I keep meaning to write a more detailed post about our co-op. I don’t think this is that post. But it’s been a really amazing ride over the years. When we started, the kids picked the topics and the parents taught the lessons. We rotated houses week by week. We made decisions based on consensus, a habit I picked up working in Quaker schools. They learned about things like dinosaurs and history. When they were really little, we used to operated the “Co-op Time Machine,” a pillow fort in the basement that traveled in time to visit the Big Bang, among other things.

At some point, we transitioned to asking the kids to plan the units and decide exactly what they wanted to do. They put on a play, made a movie, staged a fundraiser, wrote their own roleplaying game, and many other projects.

Over the years, there have been all kinds of co-op experiments.
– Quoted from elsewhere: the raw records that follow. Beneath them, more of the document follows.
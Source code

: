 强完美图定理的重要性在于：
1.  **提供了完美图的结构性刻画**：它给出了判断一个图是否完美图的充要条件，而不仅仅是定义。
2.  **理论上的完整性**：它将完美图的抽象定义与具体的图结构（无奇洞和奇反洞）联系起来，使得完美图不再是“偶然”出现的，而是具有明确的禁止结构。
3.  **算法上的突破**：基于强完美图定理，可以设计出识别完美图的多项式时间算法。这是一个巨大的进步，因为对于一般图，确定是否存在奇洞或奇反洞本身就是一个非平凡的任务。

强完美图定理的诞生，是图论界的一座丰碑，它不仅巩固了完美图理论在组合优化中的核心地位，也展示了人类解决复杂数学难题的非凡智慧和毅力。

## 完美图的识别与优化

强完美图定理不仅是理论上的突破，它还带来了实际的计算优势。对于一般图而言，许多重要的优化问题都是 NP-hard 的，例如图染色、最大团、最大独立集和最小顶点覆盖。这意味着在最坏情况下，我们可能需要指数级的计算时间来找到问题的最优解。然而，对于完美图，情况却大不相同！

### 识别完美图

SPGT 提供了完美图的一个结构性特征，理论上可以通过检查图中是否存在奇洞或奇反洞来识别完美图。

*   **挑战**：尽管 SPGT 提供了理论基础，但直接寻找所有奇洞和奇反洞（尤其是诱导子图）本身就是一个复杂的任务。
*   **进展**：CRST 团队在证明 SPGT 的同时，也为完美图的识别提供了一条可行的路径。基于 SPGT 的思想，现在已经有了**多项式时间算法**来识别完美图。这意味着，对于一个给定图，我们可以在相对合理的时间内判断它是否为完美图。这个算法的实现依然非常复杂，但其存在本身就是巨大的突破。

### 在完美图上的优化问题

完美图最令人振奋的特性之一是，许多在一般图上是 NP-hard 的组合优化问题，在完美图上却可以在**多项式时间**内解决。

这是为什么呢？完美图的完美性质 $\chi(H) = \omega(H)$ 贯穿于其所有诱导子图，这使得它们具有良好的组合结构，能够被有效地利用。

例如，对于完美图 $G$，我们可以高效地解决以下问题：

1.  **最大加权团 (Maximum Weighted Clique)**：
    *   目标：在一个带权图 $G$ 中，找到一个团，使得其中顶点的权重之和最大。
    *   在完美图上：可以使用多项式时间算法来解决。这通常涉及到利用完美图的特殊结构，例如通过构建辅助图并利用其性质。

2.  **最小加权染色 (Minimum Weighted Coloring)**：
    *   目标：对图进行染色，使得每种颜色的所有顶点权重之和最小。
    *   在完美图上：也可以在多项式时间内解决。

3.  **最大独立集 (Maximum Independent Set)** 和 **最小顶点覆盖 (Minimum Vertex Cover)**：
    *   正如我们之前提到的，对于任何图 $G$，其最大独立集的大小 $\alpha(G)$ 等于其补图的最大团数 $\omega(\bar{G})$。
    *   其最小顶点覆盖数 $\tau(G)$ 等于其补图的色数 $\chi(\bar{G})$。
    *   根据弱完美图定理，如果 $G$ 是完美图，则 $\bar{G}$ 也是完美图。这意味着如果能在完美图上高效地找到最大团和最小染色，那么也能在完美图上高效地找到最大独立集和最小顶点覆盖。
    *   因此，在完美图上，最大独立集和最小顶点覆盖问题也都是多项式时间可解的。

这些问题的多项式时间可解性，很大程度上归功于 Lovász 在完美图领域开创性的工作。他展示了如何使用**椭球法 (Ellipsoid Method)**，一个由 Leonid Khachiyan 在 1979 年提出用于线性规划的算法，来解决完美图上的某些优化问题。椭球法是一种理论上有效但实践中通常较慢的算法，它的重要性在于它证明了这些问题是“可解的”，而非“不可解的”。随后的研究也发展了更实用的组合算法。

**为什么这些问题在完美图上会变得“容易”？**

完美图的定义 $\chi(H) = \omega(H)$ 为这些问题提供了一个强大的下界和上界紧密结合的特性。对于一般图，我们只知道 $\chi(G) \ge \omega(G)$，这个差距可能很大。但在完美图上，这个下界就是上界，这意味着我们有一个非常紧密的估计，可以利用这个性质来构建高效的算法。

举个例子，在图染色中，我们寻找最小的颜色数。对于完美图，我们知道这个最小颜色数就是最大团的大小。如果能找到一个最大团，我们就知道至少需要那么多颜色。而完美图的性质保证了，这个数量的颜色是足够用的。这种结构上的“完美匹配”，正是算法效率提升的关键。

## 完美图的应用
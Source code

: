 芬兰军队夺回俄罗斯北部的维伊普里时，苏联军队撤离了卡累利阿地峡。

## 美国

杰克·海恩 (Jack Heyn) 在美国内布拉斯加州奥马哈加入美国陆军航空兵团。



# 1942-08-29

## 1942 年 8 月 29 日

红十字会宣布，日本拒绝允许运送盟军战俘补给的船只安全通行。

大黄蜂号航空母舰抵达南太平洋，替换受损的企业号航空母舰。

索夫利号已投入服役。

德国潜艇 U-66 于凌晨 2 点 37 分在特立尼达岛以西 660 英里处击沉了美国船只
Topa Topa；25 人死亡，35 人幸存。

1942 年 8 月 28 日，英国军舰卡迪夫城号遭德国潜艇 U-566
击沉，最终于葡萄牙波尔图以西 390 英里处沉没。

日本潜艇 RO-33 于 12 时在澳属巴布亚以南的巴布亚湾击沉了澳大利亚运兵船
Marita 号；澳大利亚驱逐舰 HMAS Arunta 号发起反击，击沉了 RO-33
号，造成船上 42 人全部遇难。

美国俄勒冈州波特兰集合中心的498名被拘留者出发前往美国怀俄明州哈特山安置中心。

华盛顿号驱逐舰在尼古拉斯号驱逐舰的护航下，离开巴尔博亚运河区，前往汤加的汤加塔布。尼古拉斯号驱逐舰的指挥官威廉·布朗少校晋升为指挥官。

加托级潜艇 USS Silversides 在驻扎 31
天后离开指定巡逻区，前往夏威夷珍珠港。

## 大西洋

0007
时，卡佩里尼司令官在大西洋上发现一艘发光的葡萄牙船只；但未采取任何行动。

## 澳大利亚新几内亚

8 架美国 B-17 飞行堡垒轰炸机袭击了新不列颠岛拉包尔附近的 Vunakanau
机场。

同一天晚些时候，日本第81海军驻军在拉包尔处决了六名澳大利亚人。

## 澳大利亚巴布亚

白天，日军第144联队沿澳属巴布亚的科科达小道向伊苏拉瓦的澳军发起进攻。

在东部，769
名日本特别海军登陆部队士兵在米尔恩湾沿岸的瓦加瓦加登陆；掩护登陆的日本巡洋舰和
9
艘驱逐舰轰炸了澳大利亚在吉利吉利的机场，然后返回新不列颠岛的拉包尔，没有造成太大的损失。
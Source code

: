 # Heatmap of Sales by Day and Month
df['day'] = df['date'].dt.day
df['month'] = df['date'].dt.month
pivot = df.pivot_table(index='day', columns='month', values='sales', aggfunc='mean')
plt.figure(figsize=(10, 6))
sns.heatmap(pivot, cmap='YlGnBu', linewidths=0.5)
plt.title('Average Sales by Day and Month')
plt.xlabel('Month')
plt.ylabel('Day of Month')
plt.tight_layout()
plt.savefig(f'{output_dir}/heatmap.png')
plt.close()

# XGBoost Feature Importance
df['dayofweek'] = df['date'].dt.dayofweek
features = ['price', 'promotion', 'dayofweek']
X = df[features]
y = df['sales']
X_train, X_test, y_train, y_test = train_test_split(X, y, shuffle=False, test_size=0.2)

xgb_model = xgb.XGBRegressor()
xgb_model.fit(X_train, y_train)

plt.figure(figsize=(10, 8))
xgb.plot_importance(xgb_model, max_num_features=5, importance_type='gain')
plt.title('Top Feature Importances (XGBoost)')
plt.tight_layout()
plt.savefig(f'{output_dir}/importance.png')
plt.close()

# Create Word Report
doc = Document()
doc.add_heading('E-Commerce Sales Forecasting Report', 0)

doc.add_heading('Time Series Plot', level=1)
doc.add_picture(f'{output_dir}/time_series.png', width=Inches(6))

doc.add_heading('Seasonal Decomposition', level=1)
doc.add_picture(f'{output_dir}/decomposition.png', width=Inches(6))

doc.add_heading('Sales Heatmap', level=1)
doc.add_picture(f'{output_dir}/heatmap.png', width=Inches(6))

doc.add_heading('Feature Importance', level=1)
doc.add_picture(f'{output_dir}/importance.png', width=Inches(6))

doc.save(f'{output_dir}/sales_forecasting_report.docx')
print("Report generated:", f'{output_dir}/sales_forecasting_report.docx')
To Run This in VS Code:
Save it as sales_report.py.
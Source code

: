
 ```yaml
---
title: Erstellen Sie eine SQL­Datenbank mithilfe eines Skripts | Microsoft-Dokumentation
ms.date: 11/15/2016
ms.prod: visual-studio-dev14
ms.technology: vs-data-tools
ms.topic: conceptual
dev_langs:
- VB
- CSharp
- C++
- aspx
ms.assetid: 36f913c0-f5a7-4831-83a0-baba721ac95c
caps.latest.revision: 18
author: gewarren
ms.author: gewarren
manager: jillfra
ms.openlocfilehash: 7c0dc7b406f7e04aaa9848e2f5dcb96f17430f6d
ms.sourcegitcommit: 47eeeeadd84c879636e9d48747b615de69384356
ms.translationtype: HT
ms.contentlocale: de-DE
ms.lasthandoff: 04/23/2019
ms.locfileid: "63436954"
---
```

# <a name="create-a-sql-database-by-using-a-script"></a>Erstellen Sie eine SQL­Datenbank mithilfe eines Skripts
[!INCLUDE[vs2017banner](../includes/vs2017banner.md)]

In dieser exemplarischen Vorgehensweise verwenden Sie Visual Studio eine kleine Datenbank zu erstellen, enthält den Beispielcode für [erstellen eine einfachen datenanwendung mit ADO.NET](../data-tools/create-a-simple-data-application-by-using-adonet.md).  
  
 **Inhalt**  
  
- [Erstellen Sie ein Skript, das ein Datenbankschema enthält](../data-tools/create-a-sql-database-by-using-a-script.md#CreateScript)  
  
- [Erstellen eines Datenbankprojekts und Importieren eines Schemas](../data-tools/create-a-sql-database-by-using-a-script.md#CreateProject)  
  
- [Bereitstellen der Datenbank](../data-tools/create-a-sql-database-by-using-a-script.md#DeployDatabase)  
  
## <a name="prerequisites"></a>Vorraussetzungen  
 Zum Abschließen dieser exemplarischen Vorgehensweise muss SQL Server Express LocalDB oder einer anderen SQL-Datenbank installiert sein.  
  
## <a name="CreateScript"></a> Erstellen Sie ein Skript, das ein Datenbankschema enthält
The kids played with “co-op money” one fall, playing an elaborate game of trading goods and services. The kid who sold muffins every morning was the winner, I think. There was a co-op yearbook several years, as well as a co-op newspaper created by BalletBoy that ran several editions for a couple of years. Kids came and went over the years, though a few families remained the same.

Co-op has been a hugely stable force in our lives for so many years that it’s staggering. Most schooled kids don’t get this type of stability in their peer group. I feel so lucky to have gotten this experience for them.

As we left the campsite for the final meeting, it was us and the other original family who had been there since the beginning. That’s it,  I realized. There’d be no more co-op. In the fall, the kids opted to do a STEM-centered day of classes once a week.

I feel like nowadays, if a co-op doesn’t have a slate of classes, a rented space, and an official nonprofit designation it’s not a co-op at all. However, this little, free endeavor has been perfect for us. It took the parents sharing a powerful vision for the kids. It wasn’t without its rocky moments and the kids are hardly perfect to each other. Many of the projects fizzled into nothing much. However, this is what homeschooling can, especially for the K-8 years. Cheap and child-driven. Filled with play and friendships.